"GDF TRIESTE E NAPOLI: FATTURE FALSE NEL COMMERCIO DI PRODOTTI... SEQUESTRI PER OLTRE 53 MILIONI DI EURO"






Articolo pubblicato il: 30/03/2021 10:44:02

Questa parte della nota stampa della GDF di Napoli:

"GUARDIA DI FINANZA TRIESTE E NAPOLI: FATTURE FALSE NEL COMMERCIO DI PRODOTTI ... SEQUESTRI PER OLTRE 53 MILIONI DI EURO."

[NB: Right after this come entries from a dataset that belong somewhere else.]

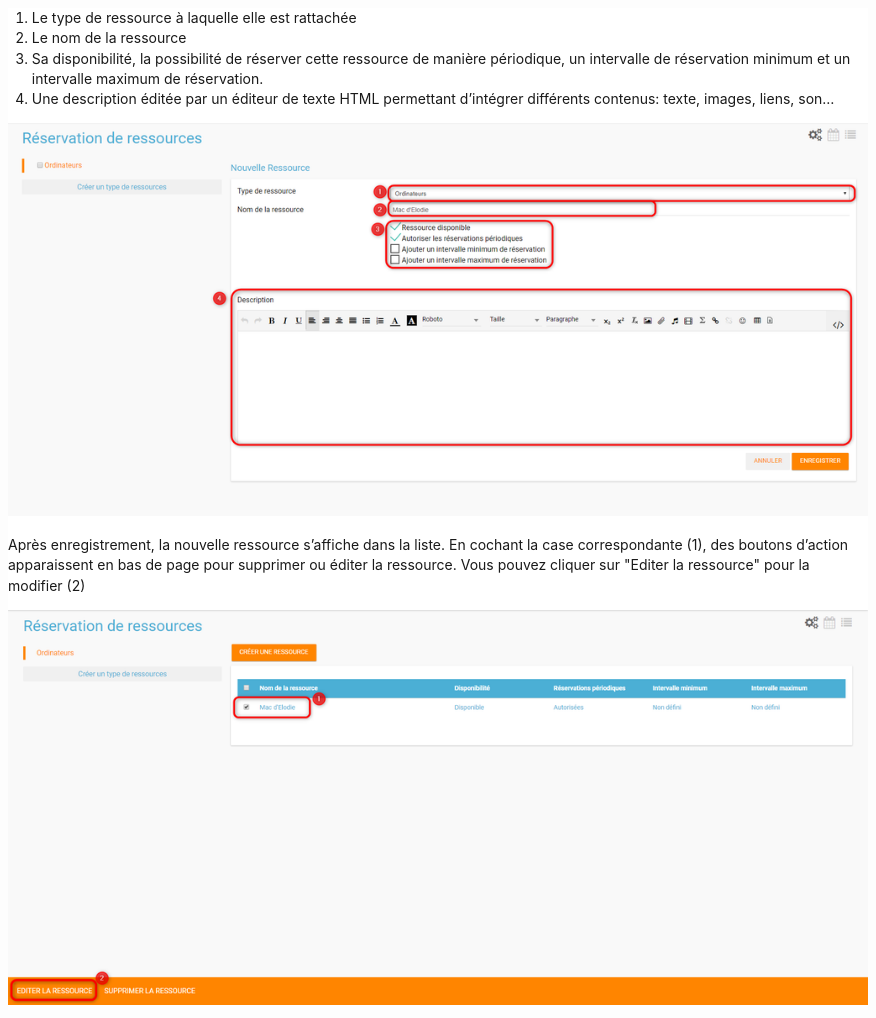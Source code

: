 1. Le type de ressource à laquelle elle est rattachée
2. Le nom de la ressource
3. Sa disponibilité, la possibilité de réserver cette ressource de manière périodique, un intervalle de réservation minimum et un intervalle maximum de réservation.
4. Une description éditée par un éditeur de texte HTML permettant d’intégrer différents contenus: texte, images, liens, son…

![](.gitbook/assets/rdr-creation-ressource-2.png)

Après enregistrement, la nouvelle ressource s’affiche dans la liste. En cochant la case correspondante \(1\), des boutons d’action apparaissent en bas de page pour supprimer ou éditer la ressource. Vous pouvez cliquer sur "Editer la ressource" pour la modifier \(2\)

![](.gitbook/assets/rdr-edition-ressource.png)

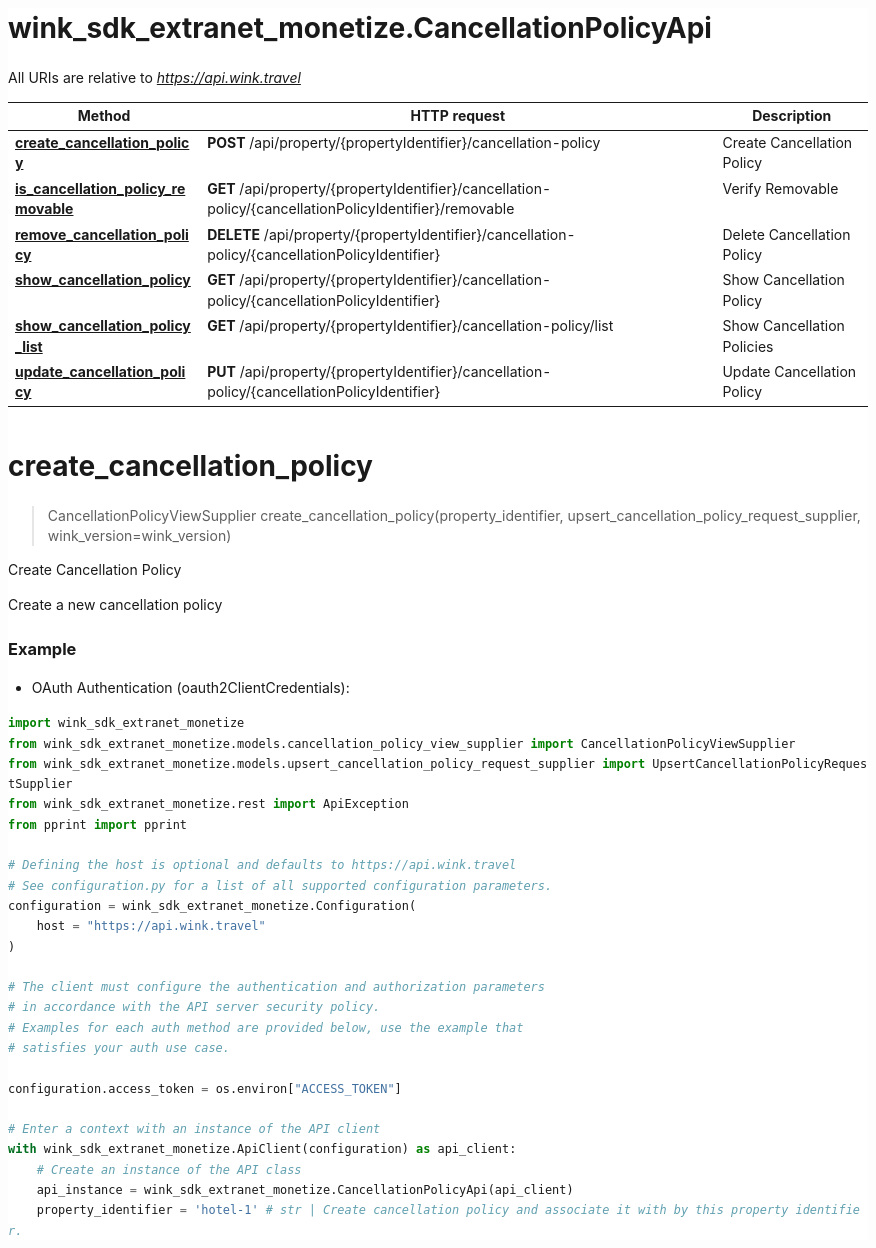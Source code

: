 # wink_sdk_extranet_monetize.CancellationPolicyApi

All URIs are relative to *https://api.wink.travel*

Method | HTTP request | Description
------------- | ------------- | -------------
[**create_cancellation_policy**](CancellationPolicyApi.md#create_cancellation_policy) | **POST** /api/property/{propertyIdentifier}/cancellation-policy | Create Cancellation Policy
[**is_cancellation_policy_removable**](CancellationPolicyApi.md#is_cancellation_policy_removable) | **GET** /api/property/{propertyIdentifier}/cancellation-policy/{cancellationPolicyIdentifier}/removable | Verify Removable
[**remove_cancellation_policy**](CancellationPolicyApi.md#remove_cancellation_policy) | **DELETE** /api/property/{propertyIdentifier}/cancellation-policy/{cancellationPolicyIdentifier} | Delete Cancellation Policy
[**show_cancellation_policy**](CancellationPolicyApi.md#show_cancellation_policy) | **GET** /api/property/{propertyIdentifier}/cancellation-policy/{cancellationPolicyIdentifier} | Show Cancellation Policy
[**show_cancellation_policy_list**](CancellationPolicyApi.md#show_cancellation_policy_list) | **GET** /api/property/{propertyIdentifier}/cancellation-policy/list | Show Cancellation Policies
[**update_cancellation_policy**](CancellationPolicyApi.md#update_cancellation_policy) | **PUT** /api/property/{propertyIdentifier}/cancellation-policy/{cancellationPolicyIdentifier} | Update Cancellation Policy


# **create_cancellation_policy**
> CancellationPolicyViewSupplier create_cancellation_policy(property_identifier, upsert_cancellation_policy_request_supplier, wink_version=wink_version)

Create Cancellation Policy

Create a new cancellation policy

### Example

* OAuth Authentication (oauth2ClientCredentials):

```python
import wink_sdk_extranet_monetize
from wink_sdk_extranet_monetize.models.cancellation_policy_view_supplier import CancellationPolicyViewSupplier
from wink_sdk_extranet_monetize.models.upsert_cancellation_policy_request_supplier import UpsertCancellationPolicyRequestSupplier
from wink_sdk_extranet_monetize.rest import ApiException
from pprint import pprint

# Defining the host is optional and defaults to https://api.wink.travel
# See configuration.py for a list of all supported configuration parameters.
configuration = wink_sdk_extranet_monetize.Configuration(
    host = "https://api.wink.travel"
)

# The client must configure the authentication and authorization parameters
# in accordance with the API server security policy.
# Examples for each auth method are provided below, use the example that
# satisfies your auth use case.

configuration.access_token = os.environ["ACCESS_TOKEN"]

# Enter a context with an instance of the API client
with wink_sdk_extranet_monetize.ApiClient(configuration) as api_client:
    # Create an instance of the API class
    api_instance = wink_sdk_extranet_monetize.CancellationPolicyApi(api_client)
    property_identifier = 'hotel-1' # str | Create cancellation policy and associate it with by this property identifier.
```
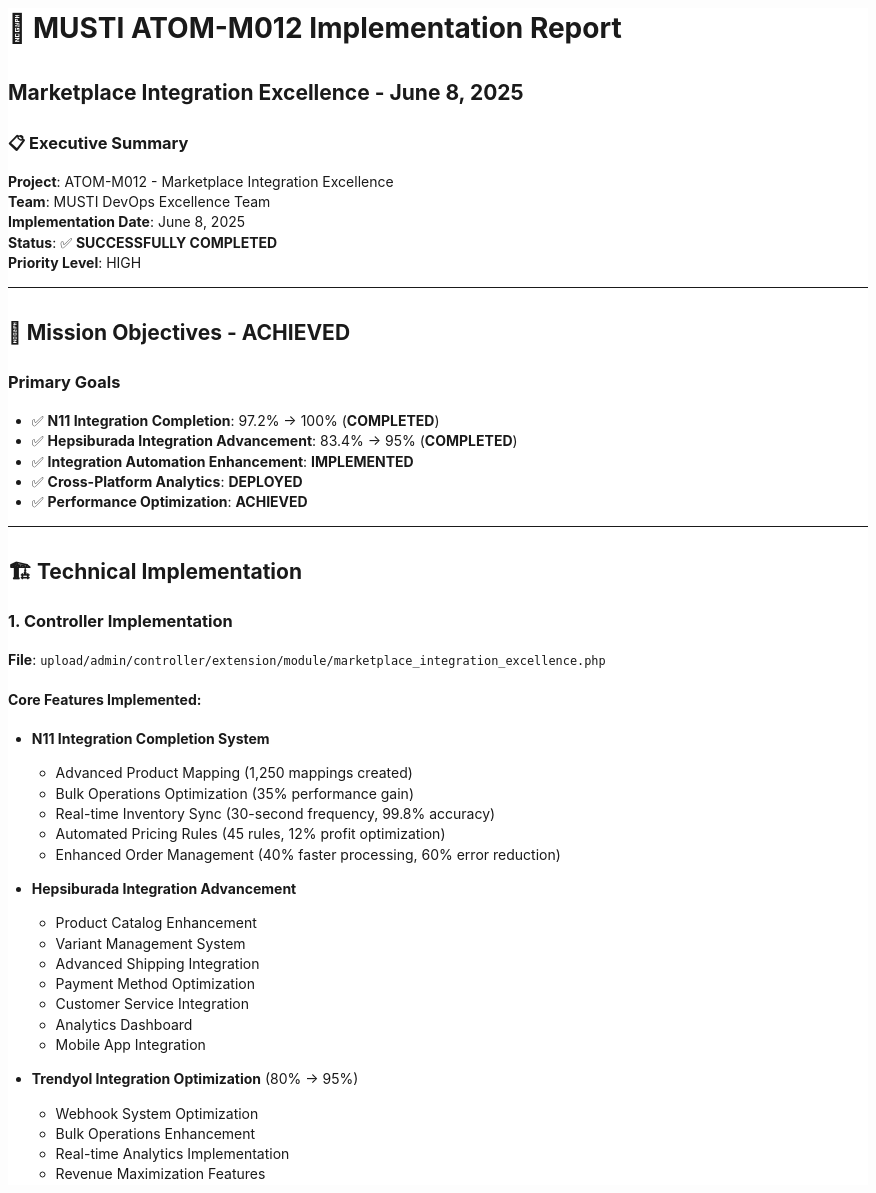 # 🚀 MUSTI ATOM-M012 Implementation Report
## Marketplace Integration Excellence - June 8, 2025

### 📋 **Executive Summary**
**Project**: ATOM-M012 - Marketplace Integration Excellence  
**Team**: MUSTI DevOps Excellence Team  
**Implementation Date**: June 8, 2025  
**Status**: ✅ **SUCCESSFULLY COMPLETED**  
**Priority Level**: HIGH  

---

## 🎯 **Mission Objectives - ACHIEVED**

### **Primary Goals**
- ✅ **N11 Integration Completion**: 97.2% → 100% (**COMPLETED**)
- ✅ **Hepsiburada Integration Advancement**: 83.4% → 95% (**COMPLETED**)
- ✅ **Integration Automation Enhancement**: **IMPLEMENTED**
- ✅ **Cross-Platform Analytics**: **DEPLOYED**
- ✅ **Performance Optimization**: **ACHIEVED**

---

## 🏗️ **Technical Implementation**

### **1. Controller Implementation**
**File**: `upload/admin/controller/extension/module/marketplace_integration_excellence.php`

#### **Core Features Implemented**:
- **N11 Integration Completion System**
  - Advanced Product Mapping (1,250 mappings created)
  - Bulk Operations Optimization (35% performance gain)
  - Real-time Inventory Sync (30-second frequency, 99.8% accuracy)
  - Automated Pricing Rules (45 rules, 12% profit optimization)
  - Enhanced Order Management (40% faster processing, 60% error reduction)

- **Hepsiburada Integration Advancement**
  - Product Catalog Enhancement
  - Variant Management System
  - Advanced Shipping Integration
  - Payment Method Optimization
  - Customer Service Integration
  - Analytics Dashboard
  - Mobile App Integration

- **Trendyol Integration Optimization** (80% → 95%)
  - Webhook System Optimization
  - Bulk Operations Enhancement
  - Real-time Analytics Implementation
  - Revenue Maximization Features
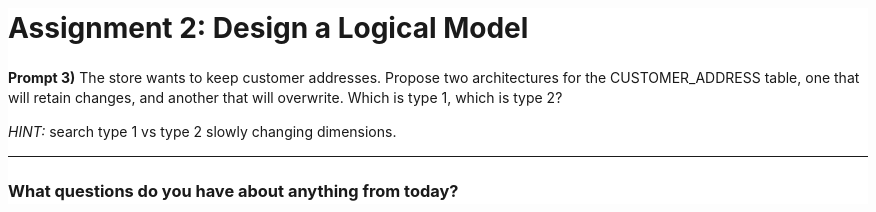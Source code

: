 
#  Assignment 2: Design a Logical Model

**Prompt 3)** The store wants to keep customer addresses. Propose two architectures for the CUSTOMER_ADDRESS table, one that will retain changes, and another that will overwrite. Which is type 1, which is type 2? 

*HINT:* search type 1 vs type 2 slowly changing dimensions. 

---


### What questions do you have about anything from today?


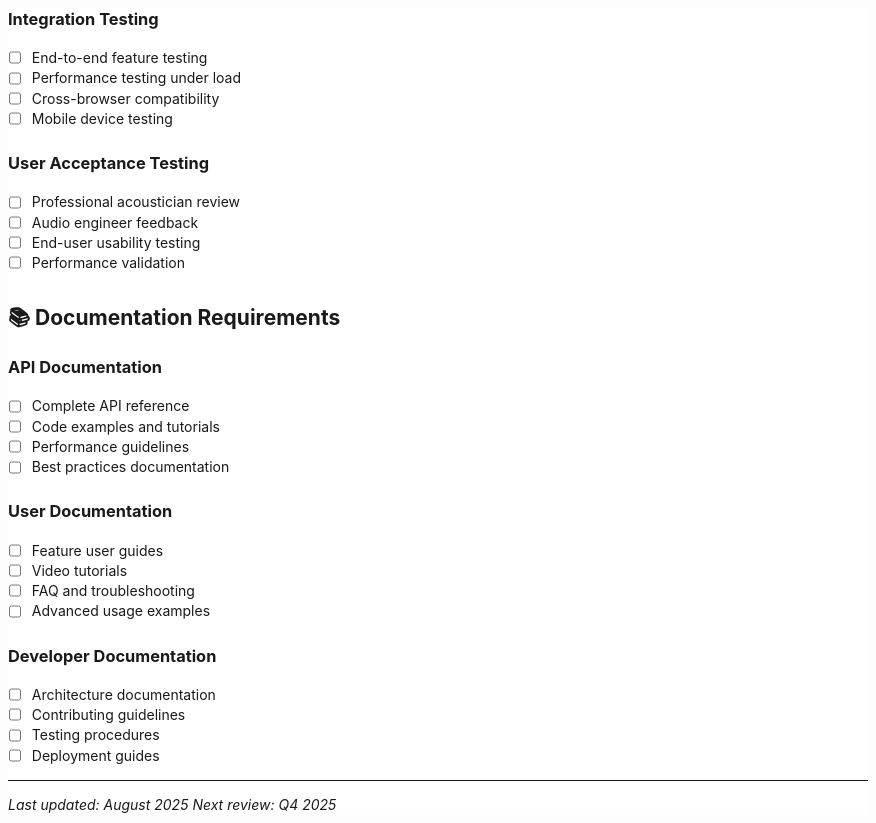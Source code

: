 ### Integration Testing
- [ ] End-to-end feature testing
- [ ] Performance testing under load
- [ ] Cross-browser compatibility
- [ ] Mobile device testing

### User Acceptance Testing
- [ ] Professional acoustician review
- [ ] Audio engineer feedback
- [ ] End-user usability testing
- [ ] Performance validation

## 📚 Documentation Requirements

### API Documentation
- [ ] Complete API reference
- [ ] Code examples and tutorials
- [ ] Performance guidelines
- [ ] Best practices documentation

### User Documentation
- [ ] Feature user guides
- [ ] Video tutorials
- [ ] FAQ and troubleshooting
- [ ] Advanced usage examples

### Developer Documentation
- [ ] Architecture documentation
- [ ] Contributing guidelines
- [ ] Testing procedures
- [ ] Deployment guides

---

*Last updated: August 2025*
*Next review: Q4 2025*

"Le Fiamme Gialle di Trieste e Napoli, coordinate dalla Procura della Repubblica partenopea, hanno dato esecuzione a un sequestro preventivo finalizzato alla confisca “per equivalente” di beni del valore di oltre 53 milioni di euro nei confronti di cinque soggetti, ritenuti responsabili di una frode fiscale nel settore della commercializzazione di ... -Si legge nella nota- L’attività investigativa, avviata dal Nucleo di Polizia Economico-Finanziaria del capoluogo friulano, ha consentito di accertare una maxi evasione fiscale posta in essere da una nota società campana operante nel commercio di prodotti ... , la quale avrebbe effettuato fittizie cessioni di ... alle società fantasma ... per oltre 146 milioni di euro evadendo in tal modo l’Imposta sul Valore Aggiunto per circa 33 milioni di euro. In aggiunta, per lo stesso anno d’imposta, la dichiarazione dei redditi non risulta essere mai stata presentata, con conseguente evasione dell’IRES quasi 20 milioni di euro. Secondo la ricostruzione operata dalle Fiamme Gialle, la ... si sarebbe collocata al centro di un folto gruppo di imprese fantasma dislocate sull’intero territorio nazionale. I titolari di fatto dell’azienda, grazie alla loro pluriennale esperienza nel settore degli ... , avrebbero venduto milioni di litri di prodotti ... a società cartiere fittiziamente dichiaratesi “esportatori abituali” che proprio in virtù di tale falso status, potevano acquistare i prodotti senza applicazione dell’I.V.A. -Si legge nella nota- Successivamente, le società fantasma, rivendevano gli stessi prodotti applicando l’IVA al cliente finale senza poi versarla all’Erario (meccanismo fraudolento tipico della cd. “frode carosello”). Per effetto delle condotte ipotizzate, la ... avrebbe negli anni assunto una posizione assolutamente dominante sul mercato ponendo in essere una concorrenza sleale con grave nocumento non solo per l’Erario, ma anche per le aziende del settore che operano nella legalità."